Well, I really enjoy riding and wanted to contribute to the site so I wrote to the admin here explaining the uniqueness of our area an how I thought I could add a lot.  But if I submitted single numbered roads as a route to ride/drive,  some of them would only be 10 or 15 miles long and sometimes very hard to find without including considerably more roads.  He agreed that some areas of the country might need special consideration for getting from point A to point B by way of more than one road in order to stay off the boring four-lanes.  I have given a lot of thought about how to approach this task and am about to give it my first (maybe not best) shot with an alternative route from Dalhart, TX to the DFW metro area while spending as little time as possible on any of the major hiways that most folks seem to want to take because they believe that the Panhandle is only straight, flat and boring.  Of course if you stay on those big roads, that last sentiment will always be true, but if you dare to venture off onto the FM and state roads you will find out otherwise.
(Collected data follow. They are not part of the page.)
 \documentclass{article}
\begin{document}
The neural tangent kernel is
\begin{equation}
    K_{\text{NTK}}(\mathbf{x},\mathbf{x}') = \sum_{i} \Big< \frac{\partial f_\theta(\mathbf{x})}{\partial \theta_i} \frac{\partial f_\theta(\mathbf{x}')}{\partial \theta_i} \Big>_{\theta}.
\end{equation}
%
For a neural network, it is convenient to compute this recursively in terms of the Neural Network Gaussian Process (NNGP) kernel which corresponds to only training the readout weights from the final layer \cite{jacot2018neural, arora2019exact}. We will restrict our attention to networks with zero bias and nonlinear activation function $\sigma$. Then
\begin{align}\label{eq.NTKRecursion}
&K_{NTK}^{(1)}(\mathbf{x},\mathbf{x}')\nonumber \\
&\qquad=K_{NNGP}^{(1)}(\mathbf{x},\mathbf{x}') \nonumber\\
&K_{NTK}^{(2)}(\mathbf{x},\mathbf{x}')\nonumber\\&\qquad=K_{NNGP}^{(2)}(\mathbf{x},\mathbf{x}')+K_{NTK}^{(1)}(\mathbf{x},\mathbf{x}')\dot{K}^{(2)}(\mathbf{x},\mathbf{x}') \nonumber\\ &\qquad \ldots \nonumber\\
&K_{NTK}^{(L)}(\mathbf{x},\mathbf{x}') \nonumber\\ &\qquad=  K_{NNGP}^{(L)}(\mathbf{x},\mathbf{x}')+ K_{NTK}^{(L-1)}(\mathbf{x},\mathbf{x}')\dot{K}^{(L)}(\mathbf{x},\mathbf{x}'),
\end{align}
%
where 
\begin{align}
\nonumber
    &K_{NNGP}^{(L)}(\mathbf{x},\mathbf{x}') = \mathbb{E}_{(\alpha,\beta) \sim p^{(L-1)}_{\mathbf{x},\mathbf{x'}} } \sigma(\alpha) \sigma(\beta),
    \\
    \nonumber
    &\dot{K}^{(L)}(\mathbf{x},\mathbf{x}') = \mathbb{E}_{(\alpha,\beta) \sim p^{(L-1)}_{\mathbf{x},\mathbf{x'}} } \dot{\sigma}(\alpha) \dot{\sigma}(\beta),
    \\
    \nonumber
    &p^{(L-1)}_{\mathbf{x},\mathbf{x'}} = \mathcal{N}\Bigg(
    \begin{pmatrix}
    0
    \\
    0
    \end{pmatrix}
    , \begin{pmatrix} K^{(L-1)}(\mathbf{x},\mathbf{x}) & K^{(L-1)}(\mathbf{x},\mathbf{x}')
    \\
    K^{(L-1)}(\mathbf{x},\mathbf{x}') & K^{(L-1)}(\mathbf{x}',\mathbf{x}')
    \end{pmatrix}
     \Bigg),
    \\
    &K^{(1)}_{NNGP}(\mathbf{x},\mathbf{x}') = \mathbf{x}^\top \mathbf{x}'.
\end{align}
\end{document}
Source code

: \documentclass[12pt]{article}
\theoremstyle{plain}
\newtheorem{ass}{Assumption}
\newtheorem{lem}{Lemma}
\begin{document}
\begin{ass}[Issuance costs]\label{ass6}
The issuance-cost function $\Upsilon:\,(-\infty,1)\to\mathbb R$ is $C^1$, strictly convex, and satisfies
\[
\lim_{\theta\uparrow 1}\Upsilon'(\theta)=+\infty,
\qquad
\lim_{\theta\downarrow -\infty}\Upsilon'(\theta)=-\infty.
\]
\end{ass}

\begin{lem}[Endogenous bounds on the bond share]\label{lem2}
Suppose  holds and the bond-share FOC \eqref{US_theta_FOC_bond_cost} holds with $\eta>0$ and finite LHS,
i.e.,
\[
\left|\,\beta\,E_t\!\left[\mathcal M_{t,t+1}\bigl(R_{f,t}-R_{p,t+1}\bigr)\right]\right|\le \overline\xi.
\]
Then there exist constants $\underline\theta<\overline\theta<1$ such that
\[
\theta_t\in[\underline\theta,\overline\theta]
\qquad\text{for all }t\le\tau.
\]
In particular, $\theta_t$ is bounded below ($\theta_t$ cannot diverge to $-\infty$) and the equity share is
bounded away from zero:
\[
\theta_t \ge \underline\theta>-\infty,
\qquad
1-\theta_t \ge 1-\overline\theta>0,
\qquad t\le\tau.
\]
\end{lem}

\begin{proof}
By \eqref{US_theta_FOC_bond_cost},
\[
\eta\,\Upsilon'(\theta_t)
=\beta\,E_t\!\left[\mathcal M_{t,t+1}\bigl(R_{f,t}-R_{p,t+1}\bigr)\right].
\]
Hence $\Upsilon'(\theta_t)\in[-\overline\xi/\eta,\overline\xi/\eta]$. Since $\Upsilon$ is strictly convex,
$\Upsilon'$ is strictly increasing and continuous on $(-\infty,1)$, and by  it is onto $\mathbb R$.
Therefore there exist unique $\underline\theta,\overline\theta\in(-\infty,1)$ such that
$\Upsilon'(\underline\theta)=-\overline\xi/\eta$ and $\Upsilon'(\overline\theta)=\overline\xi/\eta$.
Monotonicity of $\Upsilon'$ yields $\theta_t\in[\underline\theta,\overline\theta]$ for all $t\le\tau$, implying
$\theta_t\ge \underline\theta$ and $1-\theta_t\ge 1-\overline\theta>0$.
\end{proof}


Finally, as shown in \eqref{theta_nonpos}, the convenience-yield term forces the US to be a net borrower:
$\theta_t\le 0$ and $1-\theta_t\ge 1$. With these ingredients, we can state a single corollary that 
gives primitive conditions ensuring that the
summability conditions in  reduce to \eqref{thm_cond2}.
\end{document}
People passing though Dalhart and heading for DFW are generally coming out of NM or CO and just wanting to cross the Panhandle with as little distraction as possible.  The normal way to do that from Dalhart is to just stay on US-87 until it meets US-287 in Dumas and then it’s pedal to the metal all the way to Decatur 385 miles later. (Decatur is sort of a cross-roads launching pad to go either into Ft. Worth, Arlington or Dallas).  But if you want to see some new sights, visit and antique shop or two, have some home cooking, see maybe some wildlife and take a curve or two along the way, try this route.

About 14 miles out of Dalhart on US-87 is the small town of Hartley.  That is where you can turn south on US-385; the road quickly gets into some rolling hills and gentle curves.  Approximately 15 miles south of Hartley, is the small town of Channing where you can get a pretty good burger and piece of homemade apple pie at the Cowgirl Cafe’.   After the fine dining, one can drive a few blocks to the NE and have a look at the original headquarters house of the XIT Ranch.  And just a few blocks south of there is an old Methodist church that’s worth stopping at for pictures, if you are into architecture from the past.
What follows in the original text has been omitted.